Competição de narrativas

Estive em quatro eventos dedicados à discussão de temas relacionados aos princípios ESG nos últimos dez dias.

Em um deles, o Fórum ESG da ABRH, fui moderador em um dos painéis. Foram eventos de instituições sérias, com palestrantes e debatedores idem.

Mas é inescapável a percepção de que as nuances de cada um dos subtemas relacionados às questões socioambientais e de governança permitem narrativas diversas e até conflitantes.

Um dos eventos – ‘Estadão think’, realizado na Fiesp – tratou da transição energética e suas implicações para a indústria brasileira.

Não há dúvida de que o Brasil tem uma janela de oportunidade escancarada, por conta da sua matriz energética exemplar.

Quase 50% da energia consumida no Brasil vêm de fontes renováveis. No caso da eletricidade, o quadro é ainda mais impressionante: mais de 90% são oriundos de energia limpa.

Isso nos dá uma condição privilegiada para produzir bens, principalmente os de energia intensiva, de forma competitiva, não? E aí vêm as narrativas. Há quem diga que o governo admitiu tantos “jabutis” na regulamentação que nossa energia é mais cara que de outros países.

Mas é limpa e abundante, correto? Podemos então, num processo chamado de nearshoring (mudança de unidades industriais para locais mais favoráveis), atrair empresas de outros países para produzir aqui e garantir uma pegada de carbono adequada aos limites aceitáveis internacionalmente?

Como temos água e energia limpa em abundância, podemos produzir o hidrogênio verde, uma fonte energética que é considerada a solução ideal do futuro, por ser potente e limpa?

Um dos palestrantes chegou a afirmar que podemos ser a Arábia Saudita da energia limpa no futuro. Temos também a biomassa, que permite geração de energia não fóssil.

O problema é que os países desenvolvidos não estão de braços cruzados, esperando o Brasil se mobilizar.

Ao contrário, os EUA, por exemplo, criaram o IRA (Inflation Reduction Act). A Lei de Redução da Inflação é um pacote de investimentos aprovado pelo governo dos Estados Unidos principalmente para a descarbonização da sua economia.

Os temas são os seguintes: eletricidade limpa, transporte limpo, edifícios sustentáveis, manufatura verde e descarbonização industrial, agricultura e silvicultura inteligentes em relação ao clima e à conservação, justiça ambiental e climática, bons empregos, proteção ao trabalhador e ações climáticas estaduais.

Entre dotações orçamentárias e incentivos fiscais, o montante investido pelo governo americano chega a 1 trilhão de dólares.

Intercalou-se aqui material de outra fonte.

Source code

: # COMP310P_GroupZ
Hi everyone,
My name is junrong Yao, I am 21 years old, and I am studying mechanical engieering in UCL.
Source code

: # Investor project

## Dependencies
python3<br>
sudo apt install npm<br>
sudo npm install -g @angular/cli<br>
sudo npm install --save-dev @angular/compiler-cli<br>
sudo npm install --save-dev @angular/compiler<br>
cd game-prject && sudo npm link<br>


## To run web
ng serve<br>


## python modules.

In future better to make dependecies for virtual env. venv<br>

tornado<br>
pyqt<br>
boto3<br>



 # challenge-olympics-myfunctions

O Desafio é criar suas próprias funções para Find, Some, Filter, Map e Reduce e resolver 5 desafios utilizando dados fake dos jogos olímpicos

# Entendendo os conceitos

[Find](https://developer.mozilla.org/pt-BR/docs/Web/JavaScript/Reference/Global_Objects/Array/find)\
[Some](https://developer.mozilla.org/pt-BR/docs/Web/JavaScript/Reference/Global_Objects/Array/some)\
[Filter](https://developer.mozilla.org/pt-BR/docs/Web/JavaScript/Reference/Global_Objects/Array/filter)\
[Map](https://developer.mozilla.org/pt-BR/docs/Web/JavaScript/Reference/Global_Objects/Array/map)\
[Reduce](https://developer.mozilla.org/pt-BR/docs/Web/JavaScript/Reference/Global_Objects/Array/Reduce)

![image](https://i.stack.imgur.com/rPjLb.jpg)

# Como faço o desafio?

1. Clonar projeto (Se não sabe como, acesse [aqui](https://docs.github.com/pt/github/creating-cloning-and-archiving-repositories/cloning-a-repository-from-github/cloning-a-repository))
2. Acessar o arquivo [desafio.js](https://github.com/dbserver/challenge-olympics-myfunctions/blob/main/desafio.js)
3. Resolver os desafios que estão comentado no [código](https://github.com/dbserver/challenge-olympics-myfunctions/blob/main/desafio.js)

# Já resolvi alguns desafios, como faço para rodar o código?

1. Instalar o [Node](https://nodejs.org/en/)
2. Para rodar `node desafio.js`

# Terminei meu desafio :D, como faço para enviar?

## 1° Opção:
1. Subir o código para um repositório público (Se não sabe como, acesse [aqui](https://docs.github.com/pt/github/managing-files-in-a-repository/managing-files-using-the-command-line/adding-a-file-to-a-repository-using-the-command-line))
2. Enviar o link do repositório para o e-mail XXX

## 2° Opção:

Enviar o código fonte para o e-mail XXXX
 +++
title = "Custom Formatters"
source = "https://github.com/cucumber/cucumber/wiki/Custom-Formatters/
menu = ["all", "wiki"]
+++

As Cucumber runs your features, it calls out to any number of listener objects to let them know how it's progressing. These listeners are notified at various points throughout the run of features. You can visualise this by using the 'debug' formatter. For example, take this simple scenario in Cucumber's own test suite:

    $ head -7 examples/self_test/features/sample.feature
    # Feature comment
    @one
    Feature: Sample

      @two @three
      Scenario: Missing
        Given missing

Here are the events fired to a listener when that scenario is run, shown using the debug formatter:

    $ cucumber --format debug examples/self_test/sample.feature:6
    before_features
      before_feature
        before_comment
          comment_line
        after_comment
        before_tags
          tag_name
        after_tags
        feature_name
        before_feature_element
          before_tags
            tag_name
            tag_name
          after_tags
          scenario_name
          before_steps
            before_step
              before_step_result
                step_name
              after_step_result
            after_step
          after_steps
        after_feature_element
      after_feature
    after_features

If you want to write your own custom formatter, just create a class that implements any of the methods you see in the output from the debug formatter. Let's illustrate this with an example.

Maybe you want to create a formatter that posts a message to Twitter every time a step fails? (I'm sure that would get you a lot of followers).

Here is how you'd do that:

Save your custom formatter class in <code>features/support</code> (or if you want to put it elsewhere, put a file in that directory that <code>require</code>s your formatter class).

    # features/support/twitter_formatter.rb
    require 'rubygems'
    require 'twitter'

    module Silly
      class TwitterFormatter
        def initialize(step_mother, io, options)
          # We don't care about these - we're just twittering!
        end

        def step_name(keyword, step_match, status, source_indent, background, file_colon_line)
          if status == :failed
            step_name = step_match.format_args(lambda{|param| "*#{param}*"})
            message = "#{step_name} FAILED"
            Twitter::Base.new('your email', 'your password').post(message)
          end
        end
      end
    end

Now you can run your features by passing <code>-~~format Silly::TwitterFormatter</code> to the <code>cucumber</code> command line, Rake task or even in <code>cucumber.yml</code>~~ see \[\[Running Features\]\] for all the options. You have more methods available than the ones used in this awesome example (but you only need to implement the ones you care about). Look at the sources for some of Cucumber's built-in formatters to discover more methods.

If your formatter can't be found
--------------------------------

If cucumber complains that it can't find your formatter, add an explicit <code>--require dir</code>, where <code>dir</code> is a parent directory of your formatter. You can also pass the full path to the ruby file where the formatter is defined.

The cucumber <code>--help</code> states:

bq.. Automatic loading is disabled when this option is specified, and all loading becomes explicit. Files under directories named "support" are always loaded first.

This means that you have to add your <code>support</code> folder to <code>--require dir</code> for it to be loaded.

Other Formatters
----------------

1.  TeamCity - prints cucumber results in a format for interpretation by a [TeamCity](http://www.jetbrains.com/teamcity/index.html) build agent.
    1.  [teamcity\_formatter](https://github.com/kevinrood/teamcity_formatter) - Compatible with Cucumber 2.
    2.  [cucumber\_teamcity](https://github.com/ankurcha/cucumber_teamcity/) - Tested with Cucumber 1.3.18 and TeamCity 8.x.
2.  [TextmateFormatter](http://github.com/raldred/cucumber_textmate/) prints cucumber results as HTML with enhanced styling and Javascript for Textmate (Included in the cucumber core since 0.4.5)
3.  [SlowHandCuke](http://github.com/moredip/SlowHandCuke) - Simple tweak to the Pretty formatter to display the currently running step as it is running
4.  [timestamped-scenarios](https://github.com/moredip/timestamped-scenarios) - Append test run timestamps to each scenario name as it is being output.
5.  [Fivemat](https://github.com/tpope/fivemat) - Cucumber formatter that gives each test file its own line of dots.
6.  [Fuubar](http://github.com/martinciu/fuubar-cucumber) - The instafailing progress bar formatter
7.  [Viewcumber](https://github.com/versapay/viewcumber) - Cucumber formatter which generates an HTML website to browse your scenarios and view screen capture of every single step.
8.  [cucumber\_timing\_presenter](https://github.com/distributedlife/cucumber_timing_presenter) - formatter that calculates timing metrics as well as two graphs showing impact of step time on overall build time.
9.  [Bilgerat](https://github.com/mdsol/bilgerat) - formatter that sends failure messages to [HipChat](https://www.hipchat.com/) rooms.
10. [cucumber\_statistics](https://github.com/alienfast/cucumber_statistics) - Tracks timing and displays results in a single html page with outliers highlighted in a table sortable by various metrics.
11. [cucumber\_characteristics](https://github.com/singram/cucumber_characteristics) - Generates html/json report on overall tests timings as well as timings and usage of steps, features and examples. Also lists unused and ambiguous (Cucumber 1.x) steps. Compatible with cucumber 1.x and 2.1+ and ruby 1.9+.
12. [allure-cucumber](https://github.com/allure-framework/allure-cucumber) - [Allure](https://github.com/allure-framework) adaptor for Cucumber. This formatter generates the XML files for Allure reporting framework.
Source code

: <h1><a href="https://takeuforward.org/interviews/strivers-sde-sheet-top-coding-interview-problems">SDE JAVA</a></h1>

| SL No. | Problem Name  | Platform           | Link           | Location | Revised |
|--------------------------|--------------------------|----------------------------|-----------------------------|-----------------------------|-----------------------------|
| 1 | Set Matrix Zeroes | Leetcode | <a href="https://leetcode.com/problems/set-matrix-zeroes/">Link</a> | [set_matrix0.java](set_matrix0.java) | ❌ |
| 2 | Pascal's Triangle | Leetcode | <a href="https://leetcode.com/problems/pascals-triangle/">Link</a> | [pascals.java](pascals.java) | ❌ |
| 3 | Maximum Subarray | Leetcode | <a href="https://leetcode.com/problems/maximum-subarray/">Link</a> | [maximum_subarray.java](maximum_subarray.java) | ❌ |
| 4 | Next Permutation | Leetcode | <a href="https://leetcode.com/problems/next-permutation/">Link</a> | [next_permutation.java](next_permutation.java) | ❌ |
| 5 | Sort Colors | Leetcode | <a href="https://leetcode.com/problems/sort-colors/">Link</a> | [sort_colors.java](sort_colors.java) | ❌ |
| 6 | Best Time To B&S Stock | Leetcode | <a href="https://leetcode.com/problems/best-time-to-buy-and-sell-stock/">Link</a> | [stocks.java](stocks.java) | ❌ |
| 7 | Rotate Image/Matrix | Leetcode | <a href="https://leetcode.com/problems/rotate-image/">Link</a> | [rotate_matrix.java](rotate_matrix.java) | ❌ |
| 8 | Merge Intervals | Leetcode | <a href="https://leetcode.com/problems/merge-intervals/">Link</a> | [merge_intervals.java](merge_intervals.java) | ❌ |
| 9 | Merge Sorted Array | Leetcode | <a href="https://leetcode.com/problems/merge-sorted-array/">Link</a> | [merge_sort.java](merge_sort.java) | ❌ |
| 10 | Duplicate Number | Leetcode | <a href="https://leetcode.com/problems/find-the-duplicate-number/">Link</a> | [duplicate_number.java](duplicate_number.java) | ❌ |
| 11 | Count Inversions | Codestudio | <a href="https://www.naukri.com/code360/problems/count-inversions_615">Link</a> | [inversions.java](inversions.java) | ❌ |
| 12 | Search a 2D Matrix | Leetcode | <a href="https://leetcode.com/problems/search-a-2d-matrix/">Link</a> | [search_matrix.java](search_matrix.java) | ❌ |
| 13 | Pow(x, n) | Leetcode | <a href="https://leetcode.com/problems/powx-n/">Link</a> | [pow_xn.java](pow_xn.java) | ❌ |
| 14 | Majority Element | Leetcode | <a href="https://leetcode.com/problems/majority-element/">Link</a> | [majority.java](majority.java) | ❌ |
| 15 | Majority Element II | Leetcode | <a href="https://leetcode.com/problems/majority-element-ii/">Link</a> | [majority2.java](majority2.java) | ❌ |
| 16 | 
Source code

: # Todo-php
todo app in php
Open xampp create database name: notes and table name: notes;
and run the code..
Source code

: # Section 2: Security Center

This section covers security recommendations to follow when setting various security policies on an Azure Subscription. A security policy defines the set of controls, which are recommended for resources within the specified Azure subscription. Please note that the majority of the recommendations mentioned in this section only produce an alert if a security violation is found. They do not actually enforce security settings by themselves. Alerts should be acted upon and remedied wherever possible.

Na União Europeia, o Horizon 2030 prevê subsídios e incentivos, além de um certo protecionismo, nas ações de empresas, em linha com a redução da pegada de carbono.

Já a China aposta na liderança produtiva de equipamentos cruciais para a descarbonização, como painéis solares, pás eólicas e baterias. Não à toa, sua indústria automobilística lidera vendas de carros elétricos. E lá vêm as narrativas. O que é melhor para o meio ambiente, carro elétrico ou híbrido a etanol?

Se a narrativa é do universo do agro brasileiro, não há dúvidas de que o híbrido flex a etanol é a melhor solução. Mas ele gera emissão de CO2 (do etanol) e o elétrico não. Ok, mas em todo o processo de produção das baterias tem uma pegada a ser considerada.

Por outro lado, a cana, usada para produzir o etanol, sequestra carbono ao longo do seu crescimento. Narrativas...

E nós, simples mortais, ficamos confusos com essa miríade de narrativas.

Penso que a melhor atitude é focarmos nas nossas atividades e garantir o menor consumo de água e de energia e gerar o mínimo de resíduo, optando pelo consumo consciente.

Do lado social, vamos manter uma atitude respeitosa e inclusiva, sem qualquer discriminação. E sejamos críticos com as narrativas de um lado ou de outro.